Ainsi en décembre dernier, l'agence spatiale américaine a-t-elle retenu Ispace Japan et Luxembourg pour contribuer à son programme Artemis. Autrement dit préparer le retour des humains. La branche asiatique est chargée de l'atterrisseur qui se posera sur la Lune, non loin du ''Lacus Somniorum'' (ou lac des rêves)» ; la branche européenne se charge du robot guidable qui sera, lui, chargé de récupérer des échantillons minéraux.
C'est pourquoi, depuis plus de quatre ans, c'est sur un terrain de jeu de 8x8m que les ingénieurs se pressent quand ils ne cogitent pas devant leurs ordinateurs. «Ce Lunar Yard est le terrain d'entraînement du robot, et nous y analysons chacune de ses réactions. Face à un obstacle, dans une pente, sur un sol sableux ou jonchés de cailloux, rochers. Tous les problèmes doivent être pensés ici et solutionnés pour ne pas avoir lieu là-haut».

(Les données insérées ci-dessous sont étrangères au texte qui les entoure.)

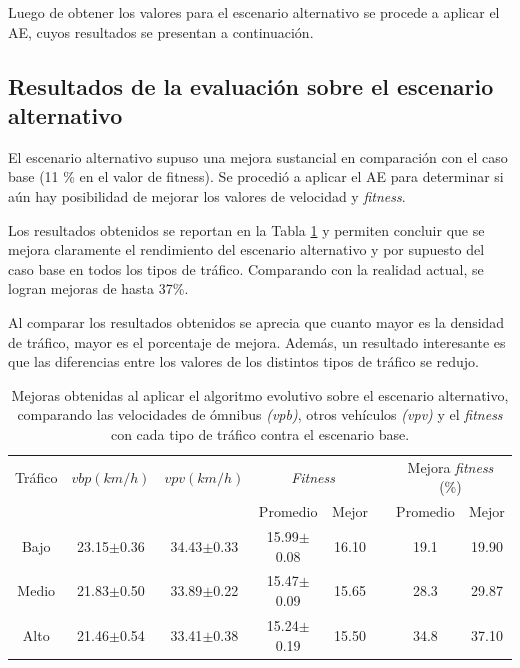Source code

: Luego de obtener los valores para el escenario alternativo se procede a aplicar el AE, cuyos resultados se presentan a continuación.


\subsection{Resultados de la evaluación sobre el escenario alternativo}

El escenario alternativo supuso una mejora sustancial en comparación con el caso base (11 \% en el valor de fitness). Se procedió a aplicar el AE para determinar si aún hay posibilidad de mejorar los valores de velocidad y \emph{fitness}.


Los resultados obtenidos se reportan en la Tabla \ref{table:mejoras_trafico_alternativo_algoritmo} y permiten concluir que se mejora claramente el rendimiento del escenario alternativo y por supuesto del caso base en todos los tipos de tráfico. Comparando con la realidad actual, se logran mejoras de hasta 37\%. 

Al comparar los resultados obtenidos se aprecia que cuanto mayor es la densidad de tráfico, mayor es el porcentaje de mejora. Además, un resultado interesante es que las diferencias entre los valores de los distintos tipos de tráfico se redujo.

\begin{table}[h]
	\renewcommand{\arraystretch}{1.2}
	\caption[Valores numéricos al aplicar el AE sobre el escenario alternativo.]{Mejoras obtenidas al aplicar el algoritmo evolutivo sobre el escenario alternativo, comparando las velocidades de ómnibus \textit{(vpb)}, otros vehículos \textit{(vpv)} y el \emph{fitness} con cada tipo de tráfico contra el escenario base.}
	\label{table:mejoras_trafico_alternativo_algoritmo}
	\centering
	\begin{tabular}{cccccccc}
		\hline 
		Tráfico& 
		$vbp(km/h)$& 
		$vpv(km/h)$&
		\multicolumn{2}{c}{\emph{Fitness}}&  & 
		\multicolumn{2}{c}{Mejora \emph{fitness} (\%)}\\  \cline{4-5} \cline{7-8}&     &     & \multicolumn{1}{c}{Promedio} & \multicolumn{1}{c}{Mejor} &  & \multicolumn{1}{c}{Promedio} & \multicolumn{1}{c}{Mejor} \\ \hline

		Bajo & 23.15$\pm$0.36 & 34.43$\pm$0.33 & 15.99$\pm$0.08 & 16.10 & & 19.1& 19.90 \\
		Medio & 21.83$\pm$0.50  & 33.89$\pm$0.22 & 15.47$\pm$0.09& 15.65 & & 28.3 & 29.87\\
		Alto & 21.46$\pm$0.54  & 33.41$\pm$0.38 & 15.24$\pm$0.19& 15.50 & & 34.8 & 37.10\\	
		\hline		    
	\end{tabular}
\end{table}

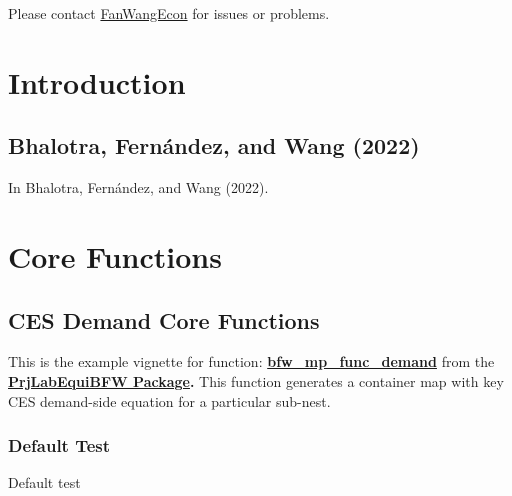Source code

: \documentclass[
]{book}
\begin{document}
Please contact \href{https://fanwangecon.github.io/}{FanWangEcon} for issues or problems.

\hypertarget{introduction}{%
\chapter{Introduction}\label{introduction}}

\hypertarget{bhalotra-fernuxe1ndez-and-wang-2022}{%
\section{Bhalotra, Fernández, and Wang (2022)}\label{bhalotra-fernuxe1ndez-and-wang-2022}}

In Bhalotra, Fernández, and Wang (2022).

\hypertarget{core-functions}{%
\chapter{Core Functions}\label{core-functions}}

\hypertarget{ces-demand-core-functions}{%
\section{CES Demand Core Functions}\label{ces-demand-core-functions}}

This is the example vignette for function:
\href{https://github.com/FanWangEcon/PrjOptiSNW/tree/master/PrjLabEquiBFW/func/bfw_mp_func_demand.m}{\textbf{bfw\_mp\_func\_demand}}
from the \href{https://fanwangecon.github.io/PrjLabEquiBFW/}{\textbf{PrjLabEquiBFW
Package}}\textbf{.} This
function generates a container map with key CES demand-side equation for
a particular sub-nest.

\hypertarget{default-test}{%
\subsection{Default Test}\label{default-test}}

Default test
\end{document}
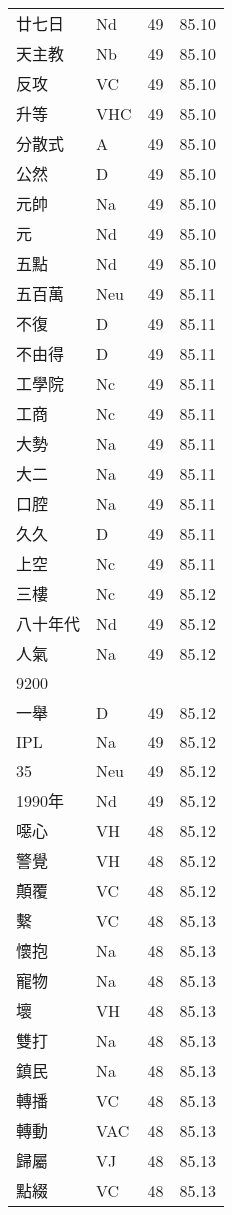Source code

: \documentclass[twocolumn]{book}
\begin{document}
\begin{supertabular}{llrr}
廿七日 & Nd & 49 &  85.10\\
天主教 & Nb & 49 &  85.10\\
反攻 & VC & 49 &  85.10\\
升等 & VHC & 49 &  85.10\\
分散式 & A & 49 &  85.10\\
公然 & D & 49 &  85.10\\
元帥 & Na & 49 &  85.10\\
元 & Nd & 49 &  85.10\\
五點 & Nd & 49 &  85.10\\
五百萬 & Neu & 49 &  85.11\\
不復 & D & 49 &  85.11\\
不由得 & D & 49 &  85.11\\
工學院 & Nc & 49 &  85.11\\
工商 & Nc & 49 &  85.11\\
大勢 & Na & 49 &  85.11\\
大二 & Na & 49 &  85.11\\
口腔 & Na & 49 &  85.11\\
久久 & D & 49 &  85.11\\
上空 & Nc & 49 &  85.11\\
三樓 & Nc & 49 &  85.12\\
八十年代 & Nd & 49 &  85.12\\
人氣 & Na & 49 &  85.12\\
9200\\
一舉 & D & 49 &  85.12\\
IPL & Na & 49 &  85.12\\
35 & Neu & 49 &  85.12\\
1990年 & Nd & 49 &  85.12\\
噁心 & VH & 48 &  85.12\\
警覺 & VH & 48 &  85.12\\
顛覆 & VC & 48 &  85.12\\
繫 & VC & 48 &  85.13\\
懷抱 & Na & 48 &  85.13\\
寵物 & Na & 48 &  85.13\\
壞 & VH & 48 &  85.13\\
雙打 & Na & 48 &  85.13\\
鎮民 & Na & 48 &  85.13\\
轉播 & VC & 48 &  85.13\\
轉動 & VAC & 48 &  85.13\\
歸屬 & VJ & 48 &  85.13\\
點綴 & VC & 48 &  85.13\\

\end{supertabular}
\end{document}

C'est aussi au Luxembourg que le robot trouve sa forme, son allure, sa ligne... et son poids. «Plus il sera léger et résistant plus nous serons satisfaits.» D'abord parce que chaque gramme (ou centimètre) compte. «Plus vous pesez, plus vous coûtez cher à embarquer et moins vous êtes facile à manipuler».
Ensuite, l'appareil devra être dur au mal une fois sur la Lune. En effet, le rover y évoluera en milieu hostile. Températures, mais aussi reliefs, radiations, poussières, faible gravité, manque de ravitaillement : l'environnement n'aura rien de favorable.
Aussi, les concepteurs recherchent les matériaux et les technologies les mieux adaptés. Où placer au mieux les panneaux solaires par rapport à l'inclinaison du soleil. A quelle allure avancer pour ne pas épuiser les batteries trop rapidement? Quels outils adoptés pour collecter les échantillons. «Je pense que d'ici un an, nous saurons s'il sera équipé d'une pince, ou s'il raclera la surface, ou s'il creusera à la façon d'un mini-bulldozer», avance Federico Giusto qui, comme ses collègues, sait que le temps est maintenant compté.
Un petit tour de roues, un grand pas pour l'humanité
L'électronique embarquée doit aussi être ultra-performante. Non seulement pour recevoir les ordres de guidage, depuis Tokyo. Mais aussi pour transmettre toutes les analyses du rover vers le lander; le vaisseau servant d'antenne géante pour relayer ensuite les datas vers la Terre. «Là, il faut compter 2,56'' de temps de transmission pour que cela arrive ici». Cette fois, le doigt pointe vers le sol. Car c'est bien sur la planète bleue qu'arriveront les milliers d'informations rassemblées durant le lointain périple du robot.
Des données précieuses sur la composition du sol, la présence d'éléments favorables à la vie juste à un endroit précis. Pile là où la Nasa, en 2024, compte faire marcher deux spationautes, dont la première femme à poser le pied là sur ce sol foulé pour la première fois, en 1969, par Neil Armstrong.
«Clairement, au-delà de la conception du robot, la part excitante du travail consiste à savoir que tu fais en quelque sorte partie de l'histoire de la conquête de l'espace. Car les données collectées par le rover serviront d'une manière ou d'une autre à permettre une installation plus ou moins durable sur la Lune. Et dire que tout ça est parti de là, du Luxembourg...», s'enthousiasme Federico Giusto.
Il est vrai que, depuis plusieurs années, le pays a décidé de booster ses soutiens au domaine spatial. Que ce soit via la création de sa propre agence, qu'en tissant des liens avec d'autres partenaires publics comme privés. Ispace, comme d'autres start-up ont ainsi trouvé au Grand-Duché un environnement intéressant. Non seulement d'un point de vue financier, mais aussi technologique. «Parce qu'avec toutes ces entreprises ou ces universitaires qui recherchent dans le même domaine, tu peux échanger et donc aller plus vite». Un peu l'image de ces vaisseaux qui voient leur vitesse s'accélérer en bénéficiant d'une orbite favorable. Une bonne étoile en quelque sorte.